[DATA TO EXAMINE]

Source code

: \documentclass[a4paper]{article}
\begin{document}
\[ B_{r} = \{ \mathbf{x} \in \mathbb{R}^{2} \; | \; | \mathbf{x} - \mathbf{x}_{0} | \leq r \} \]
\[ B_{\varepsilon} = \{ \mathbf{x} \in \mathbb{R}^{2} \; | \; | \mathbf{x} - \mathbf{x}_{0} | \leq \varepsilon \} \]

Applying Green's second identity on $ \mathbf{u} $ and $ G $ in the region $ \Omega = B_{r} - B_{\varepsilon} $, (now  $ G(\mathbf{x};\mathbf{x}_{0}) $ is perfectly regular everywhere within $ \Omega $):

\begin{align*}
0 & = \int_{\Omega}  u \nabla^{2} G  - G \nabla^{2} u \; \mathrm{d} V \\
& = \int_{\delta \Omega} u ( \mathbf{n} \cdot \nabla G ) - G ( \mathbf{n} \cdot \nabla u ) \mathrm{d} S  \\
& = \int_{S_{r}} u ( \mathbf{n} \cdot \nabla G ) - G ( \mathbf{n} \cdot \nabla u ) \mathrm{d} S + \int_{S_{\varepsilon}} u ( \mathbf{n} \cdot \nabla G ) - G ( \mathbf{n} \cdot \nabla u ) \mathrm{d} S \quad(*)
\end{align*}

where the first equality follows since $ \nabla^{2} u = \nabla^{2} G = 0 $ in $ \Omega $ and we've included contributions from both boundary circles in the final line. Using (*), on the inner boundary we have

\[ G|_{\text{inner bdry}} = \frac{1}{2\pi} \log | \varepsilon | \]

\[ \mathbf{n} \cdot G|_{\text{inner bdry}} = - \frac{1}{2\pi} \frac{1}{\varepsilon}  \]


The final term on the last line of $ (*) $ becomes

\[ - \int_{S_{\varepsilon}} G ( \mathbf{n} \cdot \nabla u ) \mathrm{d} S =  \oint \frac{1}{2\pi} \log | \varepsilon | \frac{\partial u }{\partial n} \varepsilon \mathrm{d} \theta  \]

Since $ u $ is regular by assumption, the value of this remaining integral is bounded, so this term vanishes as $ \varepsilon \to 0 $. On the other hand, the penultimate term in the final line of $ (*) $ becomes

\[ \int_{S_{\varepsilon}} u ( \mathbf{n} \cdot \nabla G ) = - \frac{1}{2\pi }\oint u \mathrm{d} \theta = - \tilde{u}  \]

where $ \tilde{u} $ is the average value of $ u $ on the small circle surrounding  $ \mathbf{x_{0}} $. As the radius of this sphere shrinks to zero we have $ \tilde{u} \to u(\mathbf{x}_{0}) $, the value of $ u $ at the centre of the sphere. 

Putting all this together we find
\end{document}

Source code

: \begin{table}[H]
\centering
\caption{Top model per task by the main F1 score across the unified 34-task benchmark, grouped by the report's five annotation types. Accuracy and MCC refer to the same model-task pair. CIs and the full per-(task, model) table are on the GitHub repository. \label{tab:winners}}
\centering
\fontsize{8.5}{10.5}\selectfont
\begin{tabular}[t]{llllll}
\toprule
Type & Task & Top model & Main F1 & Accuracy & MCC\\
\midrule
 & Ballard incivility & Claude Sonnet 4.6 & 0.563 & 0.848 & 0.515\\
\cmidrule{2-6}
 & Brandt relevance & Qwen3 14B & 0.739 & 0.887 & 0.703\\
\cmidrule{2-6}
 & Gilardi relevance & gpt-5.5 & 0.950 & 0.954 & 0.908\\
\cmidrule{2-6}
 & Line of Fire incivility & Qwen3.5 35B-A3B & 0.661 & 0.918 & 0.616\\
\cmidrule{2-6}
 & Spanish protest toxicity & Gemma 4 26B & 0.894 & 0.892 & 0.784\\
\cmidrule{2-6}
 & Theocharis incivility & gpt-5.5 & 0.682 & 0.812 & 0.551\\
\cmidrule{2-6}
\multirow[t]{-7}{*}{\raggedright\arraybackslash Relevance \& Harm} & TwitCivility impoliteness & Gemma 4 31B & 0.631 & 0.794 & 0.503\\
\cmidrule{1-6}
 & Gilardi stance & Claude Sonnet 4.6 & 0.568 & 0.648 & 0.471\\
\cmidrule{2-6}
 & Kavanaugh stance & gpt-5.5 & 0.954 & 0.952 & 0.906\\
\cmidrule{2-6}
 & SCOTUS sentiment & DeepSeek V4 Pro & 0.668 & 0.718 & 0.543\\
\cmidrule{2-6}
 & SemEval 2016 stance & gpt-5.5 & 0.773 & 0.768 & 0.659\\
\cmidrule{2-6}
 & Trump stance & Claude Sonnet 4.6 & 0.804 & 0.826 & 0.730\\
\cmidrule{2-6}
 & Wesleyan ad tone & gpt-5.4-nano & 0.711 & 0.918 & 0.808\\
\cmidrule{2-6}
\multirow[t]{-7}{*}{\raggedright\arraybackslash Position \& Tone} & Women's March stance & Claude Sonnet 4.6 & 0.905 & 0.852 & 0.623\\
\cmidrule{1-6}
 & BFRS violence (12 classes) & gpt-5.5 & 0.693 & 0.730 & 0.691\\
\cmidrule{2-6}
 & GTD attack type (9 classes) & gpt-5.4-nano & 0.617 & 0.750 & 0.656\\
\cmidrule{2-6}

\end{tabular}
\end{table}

[/DATA TO EXAMINE]

> **TASK STATEMENT**
Write out the listing exactly, keeping every character.

> **FINISHED TASK**
Source code

: \documentclass[a4paper]{article}
\begin{document}
\[ B_{r} = \{ \mathbf{x} \in \mathbb{R}^{2} \; | \; | \mathbf{x} - \mathbf{x}_{0} | \leq r \} \]
\[ B_{\varepsilon} = \{ \mathbf{x} \in \mathbb{R}^{2} \; | \; | \mathbf{x} - \mathbf{x}_{0} | \leq \varepsilon \} \]

Applying Green's second identity on $ \mathbf{u} $ and $ G $ in the region $ \Omega = B_{r} - B_{\varepsilon} $, (now  $ G(\mathbf{x};\mathbf{x}_{0}) $ is perfectly regular everywhere within $ \Omega $):

\begin{align*}
0 & = \int_{\Omega}  u \nabla^{2} G  - G \nabla^{2} u \; \mathrm{d} V \\
& = \int_{\delta \Omega} u ( \mathbf{n} \cdot \nabla G ) - G ( \mathbf{n} \cdot \nabla u ) \mathrm{d} S  \\
& = \int_{S_{r}} u ( \mathbf{n} \cdot \nabla G ) - G ( \mathbf{n} \cdot \nabla u ) \mathrm{d} S + \int_{S_{\varepsilon}} u ( \mathbf{n} \cdot \nabla G ) - G ( \mathbf{n} \cdot \nabla u ) \mathrm{d} S \quad(*)
\end{align*}

where the first equality follows since $ \nabla^{2} u = \nabla^{2} G = 0 $ in $ \Omega $ and we've included contributions from both boundary circles in the final line. Using (*), on the inner boundary we have

\[ G|_{\text{inner bdry}} = \frac{1}{2\pi} \log | \varepsilon | \]

\[ \mathbf{n} \cdot G|_{\text{inner bdry}} = - \frac{1}{2\pi} \frac{1}{\varepsilon}  \]


The final term on the last line of $ (*) $ becomes

\[ - \int_{S_{\varepsilon}} G ( \mathbf{n} \cdot \nabla u ) \mathrm{d} S =  \oint \frac{1}{2\pi} \log | \varepsilon | \frac{\partial u }{\partial n} \varepsilon \mathrm{d} \theta  \]

Since $ u $ is regular by assumption, the value of this remaining integral is bounded, so this term vanishes as $ \varepsilon \to 0 $. On the other hand, the penultimate term in the final line of $ (*) $ becomes

\[ \int_{S_{\varepsilon}} u ( \mathbf{n} \cdot \nabla G ) = - \frac{1}{2\pi }\oint u \mathrm{d} \theta = - \tilde{u}  \]

where $ \tilde{u} $ is the average value of $ u $ on the small circle surrounding  $ \mathbf{x_{0}} $. As the radius of this sphere shrinks to zero we have $ \tilde{u} \to u(\mathbf{x}_{0}) $, the value of $ u $ at the centre of the sphere. 

Putting all this together we find
\end{document}

Source code

: \begin{table}[H]
\centering
\caption{Top model per task by the main F1 score across the unified 34-task benchmark, grouped by the report's five annotation types. Accuracy and MCC refer to the same model-task pair. CIs and the full per-(task, model) table are on the GitHub repository. \label{tab:winners}}
\centering
\fontsize{8.5}{10.5}\selectfont
\begin{tabular}[t]{llllll}
\toprule
Type & Task & Top model & Main F1 & Accuracy & MCC\\
\midrule
 & Ballard incivility & Claude Sonnet 4.6 & 0.563 & 0.848 & 0.515\\
\cmidrule{2-6}
 & Brandt relevance & Qwen3 14B & 0.739 & 0.887 & 0.703\\
\cmidrule{2-6}
 & Gilardi relevance & gpt-5.5 & 0.950 & 0.954 & 0.908\\
\cmidrule{2-6}
 & Line of Fire incivility & Qwen3.5 35B-A3B & 0.661 & 0.918 & 0.616\\
\cmidrule{2-6}
 & Spanish protest toxicity & Gemma 4 26B & 0.894 & 0.892 & 0.784\\
\cmidrule{2-6}
 & Theocharis incivility & gpt-5.5 & 0.682 & 0.812 & 0.551\\
\cmidrule{2-6}
\multirow[t]{-7}{*}{\raggedright\arraybackslash Relevance \& Harm} & TwitCivility impoliteness & Gemma 4 31B & 0.631 & 0.794 & 0.503\\
\cmidrule{1-6}
 & Gilardi stance & Claude Sonnet 4.6 & 0.568 & 0.648 & 0.471\\
\cmidrule{2-6}
 & Kavanaugh stance & gpt-5.5 & 0.954 & 0.952 & 0.906\\
\cmidrule{2-6}
 & SCOTUS sentiment & DeepSeek V4 Pro & 0.668 & 0.718 & 0.543\\
\cmidrule{2-6}
 & SemEval 2016 stance & gpt-5.5 & 0.773 & 0.768 & 0.659\\
\cmidrule{2-6}
 & Trump stance & Claude Sonnet 4.6 & 0.804 & 0.826 & 0.730\\
\cmidrule{2-6}
 & Wesleyan ad tone & gpt-5.4-nano & 0.711 & 0.918 & 0.808\\
\cmidrule{2-6}
\multirow[t]{-7}{*}{\raggedright\arraybackslash Position \& Tone} & Women's March stance & Claude Sonnet 4.6 & 0.905 & 0.852 & 0.623\\
\cmidrule{1-6}
 & BFRS violence (12 classes) & gpt-5.5 & 0.693 & 0.730 & 0.691\\
\cmidrule{2-6}
 & GTD attack type (9 classes) & gpt-5.4-nano & 0.617 & 0.750 & 0.656\\
\cmidrule{2-6}

\end{tabular}
\end{table}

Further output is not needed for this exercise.